Fluorescence microscopy image, stained for ApoE, of a sub-RPE deposit with the focal plane on the ARPE-19 cell layer (A,B) and the focal plane on the sub-RPE deposit (C,D). The fluorescence through the cell layer in (A) is that of the deposit in (C). After unsuccessful laser ablation a shadow artifact is seen on the cell layer (B) and the deposit has been removed (D). The scale bars are 10 μm.

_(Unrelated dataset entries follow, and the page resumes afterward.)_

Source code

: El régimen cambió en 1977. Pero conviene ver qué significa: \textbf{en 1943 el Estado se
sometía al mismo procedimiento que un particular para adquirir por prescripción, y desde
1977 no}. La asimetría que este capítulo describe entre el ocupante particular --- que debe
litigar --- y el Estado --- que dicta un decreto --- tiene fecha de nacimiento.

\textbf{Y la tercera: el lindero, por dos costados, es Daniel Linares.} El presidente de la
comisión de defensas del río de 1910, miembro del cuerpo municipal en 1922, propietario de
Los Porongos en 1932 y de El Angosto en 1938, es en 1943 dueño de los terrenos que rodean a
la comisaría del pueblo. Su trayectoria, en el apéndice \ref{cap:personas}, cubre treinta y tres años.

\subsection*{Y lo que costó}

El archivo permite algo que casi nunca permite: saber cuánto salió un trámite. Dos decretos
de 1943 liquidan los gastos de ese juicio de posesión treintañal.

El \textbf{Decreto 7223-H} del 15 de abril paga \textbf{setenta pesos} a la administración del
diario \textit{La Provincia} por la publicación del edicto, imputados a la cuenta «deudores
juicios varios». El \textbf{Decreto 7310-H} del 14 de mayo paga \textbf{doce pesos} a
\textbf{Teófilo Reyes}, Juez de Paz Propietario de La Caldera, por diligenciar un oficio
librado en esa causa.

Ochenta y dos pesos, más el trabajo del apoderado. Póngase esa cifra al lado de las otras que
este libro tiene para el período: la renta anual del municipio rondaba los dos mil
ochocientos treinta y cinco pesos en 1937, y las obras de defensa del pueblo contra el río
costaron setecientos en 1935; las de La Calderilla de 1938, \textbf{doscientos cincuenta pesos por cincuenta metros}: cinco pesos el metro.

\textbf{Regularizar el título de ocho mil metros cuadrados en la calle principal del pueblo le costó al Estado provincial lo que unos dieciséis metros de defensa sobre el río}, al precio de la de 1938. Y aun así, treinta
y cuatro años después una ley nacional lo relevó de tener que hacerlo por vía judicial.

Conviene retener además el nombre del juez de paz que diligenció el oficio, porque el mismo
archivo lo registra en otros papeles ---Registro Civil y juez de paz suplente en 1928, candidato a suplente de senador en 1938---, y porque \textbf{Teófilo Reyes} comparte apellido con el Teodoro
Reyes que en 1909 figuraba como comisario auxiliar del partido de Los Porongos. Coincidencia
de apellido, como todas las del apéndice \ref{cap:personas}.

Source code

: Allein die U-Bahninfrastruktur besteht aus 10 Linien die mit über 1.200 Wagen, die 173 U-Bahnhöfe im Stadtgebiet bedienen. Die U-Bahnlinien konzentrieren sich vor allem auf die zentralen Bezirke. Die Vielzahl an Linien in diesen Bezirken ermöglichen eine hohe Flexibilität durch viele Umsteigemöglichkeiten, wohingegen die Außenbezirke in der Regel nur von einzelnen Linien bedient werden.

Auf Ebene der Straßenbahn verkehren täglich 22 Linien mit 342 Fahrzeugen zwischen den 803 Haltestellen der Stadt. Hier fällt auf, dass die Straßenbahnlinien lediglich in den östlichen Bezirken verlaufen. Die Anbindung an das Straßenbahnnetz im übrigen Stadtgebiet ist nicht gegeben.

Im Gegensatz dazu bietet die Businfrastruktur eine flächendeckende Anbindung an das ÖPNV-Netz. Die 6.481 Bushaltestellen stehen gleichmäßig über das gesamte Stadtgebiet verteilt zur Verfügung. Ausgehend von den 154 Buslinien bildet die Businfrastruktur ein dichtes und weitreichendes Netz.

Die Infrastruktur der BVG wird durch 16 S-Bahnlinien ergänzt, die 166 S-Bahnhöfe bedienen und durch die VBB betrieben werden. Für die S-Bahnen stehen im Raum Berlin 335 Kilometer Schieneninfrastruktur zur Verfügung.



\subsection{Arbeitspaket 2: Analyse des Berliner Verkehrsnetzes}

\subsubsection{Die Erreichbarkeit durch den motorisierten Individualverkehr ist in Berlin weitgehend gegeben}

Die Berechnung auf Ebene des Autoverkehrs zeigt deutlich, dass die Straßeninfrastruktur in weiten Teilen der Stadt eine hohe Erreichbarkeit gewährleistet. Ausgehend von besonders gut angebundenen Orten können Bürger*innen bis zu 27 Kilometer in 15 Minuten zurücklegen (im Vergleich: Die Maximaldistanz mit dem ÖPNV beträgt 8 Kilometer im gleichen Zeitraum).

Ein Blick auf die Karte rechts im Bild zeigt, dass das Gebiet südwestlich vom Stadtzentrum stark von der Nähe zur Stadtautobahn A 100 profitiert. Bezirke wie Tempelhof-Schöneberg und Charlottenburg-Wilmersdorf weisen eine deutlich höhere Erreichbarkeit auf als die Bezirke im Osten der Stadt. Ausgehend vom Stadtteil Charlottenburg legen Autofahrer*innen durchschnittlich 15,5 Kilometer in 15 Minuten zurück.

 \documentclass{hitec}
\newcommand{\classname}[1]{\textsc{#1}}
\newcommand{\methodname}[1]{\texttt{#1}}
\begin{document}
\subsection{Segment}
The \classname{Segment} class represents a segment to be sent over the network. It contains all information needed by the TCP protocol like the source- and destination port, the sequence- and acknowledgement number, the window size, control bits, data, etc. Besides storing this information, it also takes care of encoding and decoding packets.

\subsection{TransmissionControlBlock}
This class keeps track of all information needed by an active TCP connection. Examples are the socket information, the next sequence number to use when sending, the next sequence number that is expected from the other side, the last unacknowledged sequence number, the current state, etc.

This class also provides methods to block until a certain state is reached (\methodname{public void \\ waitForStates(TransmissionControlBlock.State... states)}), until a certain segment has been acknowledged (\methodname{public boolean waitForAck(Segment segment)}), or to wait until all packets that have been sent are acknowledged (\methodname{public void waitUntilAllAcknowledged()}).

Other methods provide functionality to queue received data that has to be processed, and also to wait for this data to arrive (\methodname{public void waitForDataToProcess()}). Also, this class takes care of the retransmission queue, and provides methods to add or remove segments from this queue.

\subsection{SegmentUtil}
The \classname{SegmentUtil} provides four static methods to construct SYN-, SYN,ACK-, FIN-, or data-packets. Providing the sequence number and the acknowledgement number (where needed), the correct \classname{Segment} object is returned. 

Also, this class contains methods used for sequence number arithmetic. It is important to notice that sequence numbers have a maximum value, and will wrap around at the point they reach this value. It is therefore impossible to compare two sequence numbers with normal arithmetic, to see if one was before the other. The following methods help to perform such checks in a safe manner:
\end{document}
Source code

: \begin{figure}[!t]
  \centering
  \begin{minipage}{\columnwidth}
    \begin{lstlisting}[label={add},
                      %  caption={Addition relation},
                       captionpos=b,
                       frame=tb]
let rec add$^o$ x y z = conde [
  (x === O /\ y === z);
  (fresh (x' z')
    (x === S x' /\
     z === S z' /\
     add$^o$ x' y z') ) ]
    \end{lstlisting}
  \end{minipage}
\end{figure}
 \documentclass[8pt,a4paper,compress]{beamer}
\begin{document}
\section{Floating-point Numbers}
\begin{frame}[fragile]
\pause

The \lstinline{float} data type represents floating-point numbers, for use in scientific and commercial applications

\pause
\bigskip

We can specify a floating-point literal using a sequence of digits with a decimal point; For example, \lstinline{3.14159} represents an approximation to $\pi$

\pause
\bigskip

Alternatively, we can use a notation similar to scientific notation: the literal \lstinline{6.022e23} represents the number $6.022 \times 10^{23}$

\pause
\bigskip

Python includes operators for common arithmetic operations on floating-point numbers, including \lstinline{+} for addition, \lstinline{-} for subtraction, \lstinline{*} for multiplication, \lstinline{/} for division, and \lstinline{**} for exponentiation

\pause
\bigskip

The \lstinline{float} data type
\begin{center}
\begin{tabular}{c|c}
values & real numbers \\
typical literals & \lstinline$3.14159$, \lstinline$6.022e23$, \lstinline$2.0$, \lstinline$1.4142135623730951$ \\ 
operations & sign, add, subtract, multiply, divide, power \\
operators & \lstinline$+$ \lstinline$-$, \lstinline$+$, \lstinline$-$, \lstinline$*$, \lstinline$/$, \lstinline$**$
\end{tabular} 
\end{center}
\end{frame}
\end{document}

Through systematic study changing the power and exposure time, sub-RPE deposit removal without collateral cellular damage was achieved. Figure 6 presents an example of a sub-RPE deposit ablation without collateral damage to the cell layer located above the deposit, at laser pulse train exposure of 150 ms at 2.8 × 1012 W/cm2 peak intensity. In Fig. 6A, as in Fig. 5A, the focal plane is the cell layer above the sub-RPE deposit before laser treatment. After laser exposure, the drusen-like deposit is no longer visible and the cell layer remains untouched, with no observable shadow or artifact to indicate damage to the cells (Fig. 6B). The sub-RPE deposit targeted for ablation is focused on and observed before ablation in Fig. 6C. After fs laser pulse ablation the deposit is removed (Fig. 6D). The laser tissue interaction was confined within the diffraction limited size of the laser spot, as no tissue damage is visible anywhere outside of the laser focal spot. The successful deposit ablation shown in Fig. 6 is the first example of ultrafast laser pulse ablation of sub-RPE drusen-like deposits in a cell culture model. Due to the low absorption of melanin at 800 nm, the wavelength used in this investigation30,31,32, the laser pulses induce non-linear absorption and material ablation only at the focal spot where its intensity is peaked. Therefore, in vivo RPE cells located above drusen would not be affected by the fs laser pulses.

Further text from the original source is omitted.